“Se a seleção brasileira de futebol jogasse contra o seu time, para quem você torceria?” 

Não lembro mais os detalhes da conversa, ocorrida há vinte e cinco anos, mas lembro da resposta do corintiano João então colega de escola e hoje colega de profissão. “Pro Corinthians, claro. Qualquer pessoa vai torcer para o seu time”. 

A partir daí fui aprofundando o raciocínio. E se o Corinthians jogasse contra o time do seu bairro? E se o time do bairro jogasse contra um combinado da sua família? E se, dentro da família, fossem primos contra irmãos?

Não guardo na memória quais foram as respostas – já lá se vai um quarto de século – mas guardei esse insight

 Nós temos uma sensação de afinidade crescente com as pessoas quanto mais próximos nos julgamos delas. E quanto mais localmente estabelecemos a relação, maior proximidade sentimos. Por que torcer pelo time de sua cidade contra o time de seu país, afinal?

Mas essa lógica é perigosa como mostram as cenas de brasileiros agredindo venezuelanos para expulsá-los de Pacaraima, munício de Roraima. Após um assalto atribuído a criminosos vindos da Venezuela a população se revoltou e um tumulto teve início. As tendas onde os estrangeiros estavam instalados foram destruídas e seus pertences incendiados. Por quê? Não é porque são todos bandidos obviamente. Não dá para imaginar que a população revoltada expulsava a todos indiscriminadamente, mulheres e crianças inclusos, queimando suas coisas, pensando serem todos foras-da-lei. 

O que acontece?

Acontece que numa cidade pobre de um estado pobre, na qual a população já se ressente do que falta a eles mesmos, ter a sensação de ser obrigado a dividir seu pouco com os outros gera revolta. 

Contudo isso apenas porque pensamos neles como outros. Não são dos nossos. Se fossem dos nossos, não reclamaríamos.

Será?

Hoje são os brasileiros contra os venezuelanos. Mas seguindo esse raciocínio, não é difícil pensar num cenário em que os cidadãos de Pacaraima começassem a ir para o município vizinho de Uiramutã fugindo da invasão venezuelana sobrecarregando também postos de saúde, serviços básicos etc.
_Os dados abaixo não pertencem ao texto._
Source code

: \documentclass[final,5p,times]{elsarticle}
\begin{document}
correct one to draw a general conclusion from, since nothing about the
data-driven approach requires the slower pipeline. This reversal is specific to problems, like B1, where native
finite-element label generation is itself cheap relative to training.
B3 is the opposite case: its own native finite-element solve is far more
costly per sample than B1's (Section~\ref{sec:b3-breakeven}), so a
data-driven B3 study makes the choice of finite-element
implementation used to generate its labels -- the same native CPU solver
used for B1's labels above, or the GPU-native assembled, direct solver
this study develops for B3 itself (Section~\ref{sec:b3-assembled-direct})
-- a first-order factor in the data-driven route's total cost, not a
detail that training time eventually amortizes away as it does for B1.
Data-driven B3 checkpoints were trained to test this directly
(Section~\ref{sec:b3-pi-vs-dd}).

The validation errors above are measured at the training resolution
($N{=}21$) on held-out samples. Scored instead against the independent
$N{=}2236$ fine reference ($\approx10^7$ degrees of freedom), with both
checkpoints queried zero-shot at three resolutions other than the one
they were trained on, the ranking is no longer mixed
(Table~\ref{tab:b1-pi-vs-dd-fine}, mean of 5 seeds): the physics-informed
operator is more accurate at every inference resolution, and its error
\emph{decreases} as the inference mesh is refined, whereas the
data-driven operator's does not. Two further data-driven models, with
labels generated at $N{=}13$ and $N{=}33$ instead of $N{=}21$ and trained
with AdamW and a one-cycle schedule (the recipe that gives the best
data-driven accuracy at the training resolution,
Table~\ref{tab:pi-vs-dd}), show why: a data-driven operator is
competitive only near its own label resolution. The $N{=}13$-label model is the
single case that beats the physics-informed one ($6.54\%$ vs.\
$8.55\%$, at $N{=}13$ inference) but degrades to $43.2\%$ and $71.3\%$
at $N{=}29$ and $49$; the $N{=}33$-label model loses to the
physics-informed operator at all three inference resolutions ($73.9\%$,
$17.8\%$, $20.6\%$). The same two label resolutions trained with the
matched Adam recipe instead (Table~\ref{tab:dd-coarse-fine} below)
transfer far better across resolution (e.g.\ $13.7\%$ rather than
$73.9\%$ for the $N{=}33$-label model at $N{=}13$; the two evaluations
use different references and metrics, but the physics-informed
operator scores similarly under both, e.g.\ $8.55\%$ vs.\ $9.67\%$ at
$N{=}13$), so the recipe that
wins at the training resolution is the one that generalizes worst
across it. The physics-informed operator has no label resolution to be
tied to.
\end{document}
Ou amazonenses contra roraimenses resistindo a receber os imigrantes que entram por Roraima. Até bairros poderiam se voltar uns contra os outros. No limite chegaríamos ao cenário tão pré-histórico como pós-apocalíptico de clãs lutando entre si pela sobrevivência.

Não foi com esse espírito que desenvolvemos a civilização. 
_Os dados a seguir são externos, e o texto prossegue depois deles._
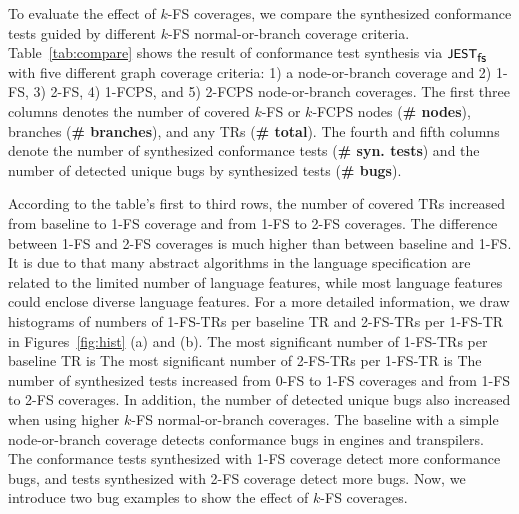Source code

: To evaluate the effect of $k$-FS coverages, we compare the synthesized
conformance tests guided by different $k$-FS normal-or-branch coverage criteria.
%
Table~\ref{tab:compare} shows the result of conformance test synthesis via
$\textsf{\small JEST}_{\textsf{\small fs}}$ with five different graph coverage criteria: 1) a node-or-branch
coverage and 2) 1-FS, 3) 2-FS, 4) 1-FCPS, and 5) 2-FCPS node-or-branch
coverages.
%
The first three columns denotes the number of covered $k$-FS or $k$-FCPS nodes
(\textbf{\# nodes}), branches (\textbf{\# branches}), and any TRs (\textbf{\#
total}).
%
The fourth and fifth columns denote the number of synthesized conformance tests
(\textbf{\# syn. tests}) and the number of detected unique bugs by synthesized
tests (\textbf{\# bugs}).


According to the table's first to third rows, the number of covered
TRs increased  from baseline to 1-FS coverage and
 from 1-FS to 2-FS coverages.
%
The difference between 1-FS and 2-FS coverages is much higher than between
baseline and 1-FS.
%
It is due to that many abstract algorithms in the language specification are
related to the limited number of language features, while most language features
could enclose diverse language features.
%
For a more detailed information, we draw histograms of numbers of 1-FS-TRs per
baseline TR and 2-FS-TRs per 1-FS-TR in Figures~\ref{fig:hist} (a) and (b).
%
The most significant number of 1-FS-TRs per baseline TR is 
%
The most significant number of 2-FS-TRs per 1-FS-TR is 
%
The number of synthesized tests increased  from
0-FS to 1-FS coverages and  from 1-FS to 2-FS
coverages.
%
In addition, the number of detected unique bugs also increased when using higher
$k$-FS normal-or-branch coverages.
%
The baseline with a simple node-or-branch coverage detects 
conformance bugs in engines and transpilers.
%
The conformance tests synthesized with 1-FS coverage detect 
more conformance bugs, and tests synthesized with 2-FS coverage detect  more bugs.
%
Now, we introduce two bug examples to show the effect of $k$-FS coverages.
Ao contrário, se conseguimos descer das árvores e chegar à cirurgia robótica foi só porque compreendemos que a colaboração entre seres humanos é mais vantajosa do que a violência mútua. Quando os recursos são escassos, mais proveitoso do que lutar por eles é unir forças para conseguir mais.

É evidente que o problema não é simples. Mas como sempre, violência não é uma solução. Qual é então? Bem, se essa pergunta pudesse ser respondida num parágrafo de blog não existiria uma crise de refugiados global. Mas creio que um dos primeiros passos seja inverter essa lógica temerária quem nos leva a discriminar quem não seja vizinho.

A verdade é que a resposta final eu não sei. Mas a inicial deveria ser abandonar a ideia de que existe um outro, retomando a compreensão do que significa fazer parte da humanidade.